About this task ▸
Output must match the data below exactly from its first line through the line that contains "## 不是有意诬陷，而是错告，或者检举失实的，不构成该罪", with no other line.

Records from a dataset
--------------------------------

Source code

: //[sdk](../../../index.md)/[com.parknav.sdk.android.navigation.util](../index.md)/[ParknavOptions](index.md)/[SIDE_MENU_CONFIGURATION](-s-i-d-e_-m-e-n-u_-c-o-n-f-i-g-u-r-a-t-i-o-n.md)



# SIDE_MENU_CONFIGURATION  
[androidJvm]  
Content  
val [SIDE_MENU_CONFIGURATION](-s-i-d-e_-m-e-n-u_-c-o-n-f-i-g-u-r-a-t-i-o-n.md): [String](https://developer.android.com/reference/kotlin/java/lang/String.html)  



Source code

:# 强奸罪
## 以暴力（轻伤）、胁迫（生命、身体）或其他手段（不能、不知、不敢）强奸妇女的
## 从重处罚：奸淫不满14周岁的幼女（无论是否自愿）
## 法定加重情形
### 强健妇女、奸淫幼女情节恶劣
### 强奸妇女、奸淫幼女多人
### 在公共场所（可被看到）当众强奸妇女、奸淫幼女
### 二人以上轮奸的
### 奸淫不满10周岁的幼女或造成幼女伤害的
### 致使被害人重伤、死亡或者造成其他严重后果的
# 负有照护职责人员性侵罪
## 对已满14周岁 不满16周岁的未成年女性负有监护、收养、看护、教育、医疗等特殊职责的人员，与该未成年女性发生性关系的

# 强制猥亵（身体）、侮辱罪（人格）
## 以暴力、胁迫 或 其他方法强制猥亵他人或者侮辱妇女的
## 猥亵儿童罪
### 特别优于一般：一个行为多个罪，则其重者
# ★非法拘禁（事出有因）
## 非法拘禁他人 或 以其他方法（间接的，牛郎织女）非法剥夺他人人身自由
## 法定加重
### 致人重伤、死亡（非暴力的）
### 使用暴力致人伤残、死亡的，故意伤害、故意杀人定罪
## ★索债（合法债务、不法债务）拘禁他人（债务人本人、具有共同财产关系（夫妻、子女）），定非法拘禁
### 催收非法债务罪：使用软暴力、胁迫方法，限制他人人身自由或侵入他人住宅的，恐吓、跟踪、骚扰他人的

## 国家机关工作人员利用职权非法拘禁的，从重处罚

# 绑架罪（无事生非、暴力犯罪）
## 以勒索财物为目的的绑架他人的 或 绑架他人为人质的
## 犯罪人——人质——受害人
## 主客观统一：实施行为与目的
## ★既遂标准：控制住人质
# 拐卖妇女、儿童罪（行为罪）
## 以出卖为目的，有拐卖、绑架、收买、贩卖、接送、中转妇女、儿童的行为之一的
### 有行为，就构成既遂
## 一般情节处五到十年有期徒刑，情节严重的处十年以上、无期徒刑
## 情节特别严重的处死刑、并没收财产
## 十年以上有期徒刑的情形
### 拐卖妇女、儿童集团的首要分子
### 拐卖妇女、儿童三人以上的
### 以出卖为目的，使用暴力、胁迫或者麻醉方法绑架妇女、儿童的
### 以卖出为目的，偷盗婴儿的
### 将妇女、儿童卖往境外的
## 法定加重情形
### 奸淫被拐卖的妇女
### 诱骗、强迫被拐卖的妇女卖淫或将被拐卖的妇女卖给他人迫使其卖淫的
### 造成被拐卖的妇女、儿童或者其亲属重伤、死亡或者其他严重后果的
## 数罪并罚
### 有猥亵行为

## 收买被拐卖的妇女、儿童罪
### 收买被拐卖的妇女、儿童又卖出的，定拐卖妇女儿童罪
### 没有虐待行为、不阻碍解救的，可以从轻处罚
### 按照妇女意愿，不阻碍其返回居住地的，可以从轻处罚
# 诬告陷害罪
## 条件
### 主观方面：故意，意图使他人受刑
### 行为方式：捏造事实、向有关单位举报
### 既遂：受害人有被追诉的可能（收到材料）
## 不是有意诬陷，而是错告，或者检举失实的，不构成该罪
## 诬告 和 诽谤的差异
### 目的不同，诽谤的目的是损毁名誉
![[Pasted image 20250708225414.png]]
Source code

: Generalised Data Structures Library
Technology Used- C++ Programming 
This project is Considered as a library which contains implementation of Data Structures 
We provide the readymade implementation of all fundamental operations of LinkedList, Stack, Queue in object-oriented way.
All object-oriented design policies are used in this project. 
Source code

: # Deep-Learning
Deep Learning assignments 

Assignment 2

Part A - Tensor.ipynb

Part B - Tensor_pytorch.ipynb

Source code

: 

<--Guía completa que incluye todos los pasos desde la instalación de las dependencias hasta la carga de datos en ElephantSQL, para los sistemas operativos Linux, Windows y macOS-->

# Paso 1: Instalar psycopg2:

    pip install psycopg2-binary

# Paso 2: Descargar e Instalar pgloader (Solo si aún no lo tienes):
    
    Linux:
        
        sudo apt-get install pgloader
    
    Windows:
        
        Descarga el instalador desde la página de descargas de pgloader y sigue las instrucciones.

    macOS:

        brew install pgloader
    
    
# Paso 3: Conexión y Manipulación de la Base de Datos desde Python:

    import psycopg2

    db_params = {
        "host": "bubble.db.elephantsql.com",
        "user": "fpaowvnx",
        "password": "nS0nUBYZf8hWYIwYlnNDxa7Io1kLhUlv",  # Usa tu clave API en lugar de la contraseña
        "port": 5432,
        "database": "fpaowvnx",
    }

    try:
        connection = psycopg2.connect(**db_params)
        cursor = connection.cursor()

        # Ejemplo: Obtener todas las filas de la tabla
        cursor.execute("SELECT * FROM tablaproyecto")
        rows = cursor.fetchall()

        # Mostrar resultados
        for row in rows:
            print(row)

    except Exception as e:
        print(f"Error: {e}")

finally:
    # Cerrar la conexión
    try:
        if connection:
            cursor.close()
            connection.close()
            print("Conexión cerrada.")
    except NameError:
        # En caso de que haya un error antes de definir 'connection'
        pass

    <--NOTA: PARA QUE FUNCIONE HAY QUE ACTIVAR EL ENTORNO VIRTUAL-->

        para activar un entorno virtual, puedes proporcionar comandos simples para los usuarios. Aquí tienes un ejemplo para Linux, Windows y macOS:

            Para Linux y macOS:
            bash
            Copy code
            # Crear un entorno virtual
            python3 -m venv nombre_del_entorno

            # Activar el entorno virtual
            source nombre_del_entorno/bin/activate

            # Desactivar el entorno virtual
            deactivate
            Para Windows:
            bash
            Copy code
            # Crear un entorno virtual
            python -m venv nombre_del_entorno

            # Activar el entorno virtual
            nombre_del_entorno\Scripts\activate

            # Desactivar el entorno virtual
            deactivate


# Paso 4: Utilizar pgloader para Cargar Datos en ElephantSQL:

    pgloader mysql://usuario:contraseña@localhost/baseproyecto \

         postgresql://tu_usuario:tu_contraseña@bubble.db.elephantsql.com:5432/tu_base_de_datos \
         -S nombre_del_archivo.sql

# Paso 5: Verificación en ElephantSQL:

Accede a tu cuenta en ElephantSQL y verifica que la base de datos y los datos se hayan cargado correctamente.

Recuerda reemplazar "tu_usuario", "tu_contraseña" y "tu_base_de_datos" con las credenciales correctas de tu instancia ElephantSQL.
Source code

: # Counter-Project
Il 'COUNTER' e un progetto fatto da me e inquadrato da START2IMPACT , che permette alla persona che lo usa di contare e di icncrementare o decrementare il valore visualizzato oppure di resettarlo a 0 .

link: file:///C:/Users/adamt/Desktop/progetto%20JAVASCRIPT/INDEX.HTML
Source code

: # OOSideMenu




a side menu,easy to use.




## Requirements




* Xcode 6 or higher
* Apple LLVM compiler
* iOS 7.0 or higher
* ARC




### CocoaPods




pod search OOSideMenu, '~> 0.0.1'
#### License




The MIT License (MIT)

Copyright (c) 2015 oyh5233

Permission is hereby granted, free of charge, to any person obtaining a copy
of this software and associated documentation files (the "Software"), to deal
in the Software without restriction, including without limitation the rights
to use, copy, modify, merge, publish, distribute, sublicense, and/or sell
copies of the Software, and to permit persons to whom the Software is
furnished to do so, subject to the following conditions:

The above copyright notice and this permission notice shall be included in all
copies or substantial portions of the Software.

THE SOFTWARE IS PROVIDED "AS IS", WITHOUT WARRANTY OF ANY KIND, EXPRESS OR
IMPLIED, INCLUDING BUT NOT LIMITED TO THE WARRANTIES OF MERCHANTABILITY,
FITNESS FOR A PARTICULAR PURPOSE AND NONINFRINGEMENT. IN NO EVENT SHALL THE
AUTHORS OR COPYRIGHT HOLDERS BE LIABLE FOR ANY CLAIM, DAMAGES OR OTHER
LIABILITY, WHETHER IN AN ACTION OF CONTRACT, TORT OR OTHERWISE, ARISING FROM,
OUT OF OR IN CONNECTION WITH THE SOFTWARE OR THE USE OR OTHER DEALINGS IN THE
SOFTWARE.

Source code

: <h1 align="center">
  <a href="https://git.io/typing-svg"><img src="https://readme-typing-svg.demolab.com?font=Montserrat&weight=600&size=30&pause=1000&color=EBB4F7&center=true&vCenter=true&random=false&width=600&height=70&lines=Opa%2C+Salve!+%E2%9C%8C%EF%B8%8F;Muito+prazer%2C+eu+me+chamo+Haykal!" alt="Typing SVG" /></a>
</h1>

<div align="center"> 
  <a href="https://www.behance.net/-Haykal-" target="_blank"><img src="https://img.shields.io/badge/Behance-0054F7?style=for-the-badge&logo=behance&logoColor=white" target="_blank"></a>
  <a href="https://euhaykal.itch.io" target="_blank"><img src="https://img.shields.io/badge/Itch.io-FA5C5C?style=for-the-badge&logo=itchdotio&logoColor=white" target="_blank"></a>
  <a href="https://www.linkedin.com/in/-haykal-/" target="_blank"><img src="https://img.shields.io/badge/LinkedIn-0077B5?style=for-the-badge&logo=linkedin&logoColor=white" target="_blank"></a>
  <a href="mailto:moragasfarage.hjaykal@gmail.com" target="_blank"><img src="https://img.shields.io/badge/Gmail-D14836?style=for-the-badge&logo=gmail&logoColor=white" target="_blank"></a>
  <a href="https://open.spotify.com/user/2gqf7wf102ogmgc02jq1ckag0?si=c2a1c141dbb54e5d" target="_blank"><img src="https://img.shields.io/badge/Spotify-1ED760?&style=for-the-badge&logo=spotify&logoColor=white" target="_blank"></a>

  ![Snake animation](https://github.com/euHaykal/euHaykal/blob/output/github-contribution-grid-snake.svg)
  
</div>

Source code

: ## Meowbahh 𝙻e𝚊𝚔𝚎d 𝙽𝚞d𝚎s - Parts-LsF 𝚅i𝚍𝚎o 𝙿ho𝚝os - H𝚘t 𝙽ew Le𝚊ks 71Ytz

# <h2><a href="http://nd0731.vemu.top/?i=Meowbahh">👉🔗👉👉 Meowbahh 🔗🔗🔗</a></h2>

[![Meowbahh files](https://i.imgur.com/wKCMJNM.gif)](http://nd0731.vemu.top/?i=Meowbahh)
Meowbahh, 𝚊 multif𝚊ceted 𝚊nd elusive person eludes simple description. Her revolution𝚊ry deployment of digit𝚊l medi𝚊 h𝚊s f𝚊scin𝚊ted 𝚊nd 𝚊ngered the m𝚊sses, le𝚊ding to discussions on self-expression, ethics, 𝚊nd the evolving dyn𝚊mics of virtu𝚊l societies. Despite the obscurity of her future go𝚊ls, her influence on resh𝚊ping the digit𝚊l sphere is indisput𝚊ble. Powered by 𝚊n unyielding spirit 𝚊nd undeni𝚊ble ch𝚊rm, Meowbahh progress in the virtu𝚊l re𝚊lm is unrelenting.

--------------------------------

Answer to the exercise ▸
Source code

: //[sdk](../../../index.md)/[com.parknav.sdk.android.navigation.util](../index.md)/[ParknavOptions](index.md)/[SIDE_MENU_CONFIGURATION](-s-i-d-e_-m-e-n-u_-c-o-n-f-i-g-u-r-a-t-i-o-n.md)



# SIDE_MENU_CONFIGURATION  
[androidJvm]  
Content  
val [SIDE_MENU_CONFIGURATION](-s-i-d-e_-m-e-n-u_-c-o-n-f-i-g-u-r-a-t-i-o-n.md): [String](https://developer.android.com/reference/kotlin/java/lang/String.html)  



Source code

:# 强奸罪
## 以暴力（轻伤）、胁迫（生命、身体）或其他手段（不能、不知、不敢）强奸妇女的
## 从重处罚：奸淫不满14周岁的幼女（无论是否自愿）
## 法定加重情形
### 强健妇女、奸淫幼女情节恶劣
### 强奸妇女、奸淫幼女多人
### 在公共场所（可被看到）当众强奸妇女、奸淫幼女
### 二人以上轮奸的
### 奸淫不满10周岁的幼女或造成幼女伤害的
### 致使被害人重伤、死亡或者造成其他严重后果的
# 负有照护职责人员性侵罪
## 对已满14周岁 不满16周岁的未成年女性负有监护、收养、看护、教育、医疗等特殊职责的人员，与该未成年女性发生性关系的

# 强制猥亵（身体）、侮辱罪（人格）
## 以暴力、胁迫 或 其他方法强制猥亵他人或者侮辱妇女的
## 猥亵儿童罪
### 特别优于一般：一个行为多个罪，则其重者
# ★非法拘禁（事出有因）
## 非法拘禁他人 或 以其他方法（间接的，牛郎织女）非法剥夺他人人身自由
## 法定加重
### 致人重伤、死亡（非暴力的）
### 使用暴力致人伤残、死亡的，故意伤害、故意杀人定罪
## ★索债（合法债务、不法债务）拘禁他人（债务人本人、具有共同财产关系（夫妻、子女）），定非法拘禁
### 催收非法债务罪：使用软暴力、胁迫方法，限制他人人身自由或侵入他人住宅的，恐吓、跟踪、骚扰他人的

## 国家机关工作人员利用职权非法拘禁的，从重处罚

# 绑架罪（无事生非、暴力犯罪）
## 以勒索财物为目的的绑架他人的 或 绑架他人为人质的
## 犯罪人——人质——受害人
## 主客观统一：实施行为与目的
## ★既遂标准：控制住人质
# 拐卖妇女、儿童罪（行为罪）
## 以出卖为目的，有拐卖、绑架、收买、贩卖、接送、中转妇女、儿童的行为之一的
### 有行为，就构成既遂
## 一般情节处五到十年有期徒刑，情节严重的处十年以上、无期徒刑
## 情节特别严重的处死刑、并没收财产
## 十年以上有期徒刑的情形
### 拐卖妇女、儿童集团的首要分子
### 拐卖妇女、儿童三人以上的
### 以出卖为目的，使用暴力、胁迫或者麻醉方法绑架妇女、儿童的
### 以卖出为目的，偷盗婴儿的
### 将妇女、儿童卖往境外的
## 法定加重情形
### 奸淫被拐卖的妇女
### 诱骗、强迫被拐卖的妇女卖淫或将被拐卖的妇女卖给他人迫使其卖淫的
### 造成被拐卖的妇女、儿童或者其亲属重伤、死亡或者其他严重后果的
## 数罪并罚
### 有猥亵行为

## 收买被拐卖的妇女、儿童罪
### 收买被拐卖的妇女、儿童又卖出的，定拐卖妇女儿童罪
### 没有虐待行为、不阻碍解救的，可以从轻处罚
### 按照妇女意愿，不阻碍其返回居住地的，可以从轻处罚
# 诬告陷害罪
## 条件
### 主观方面：故意，意图使他人受刑
### 行为方式：捏造事实、向有关单位举报
### 既遂：受害人有被追诉的可能（收到材料）
## 不是有意诬陷，而是错告，或者检举失实的，不构成该罪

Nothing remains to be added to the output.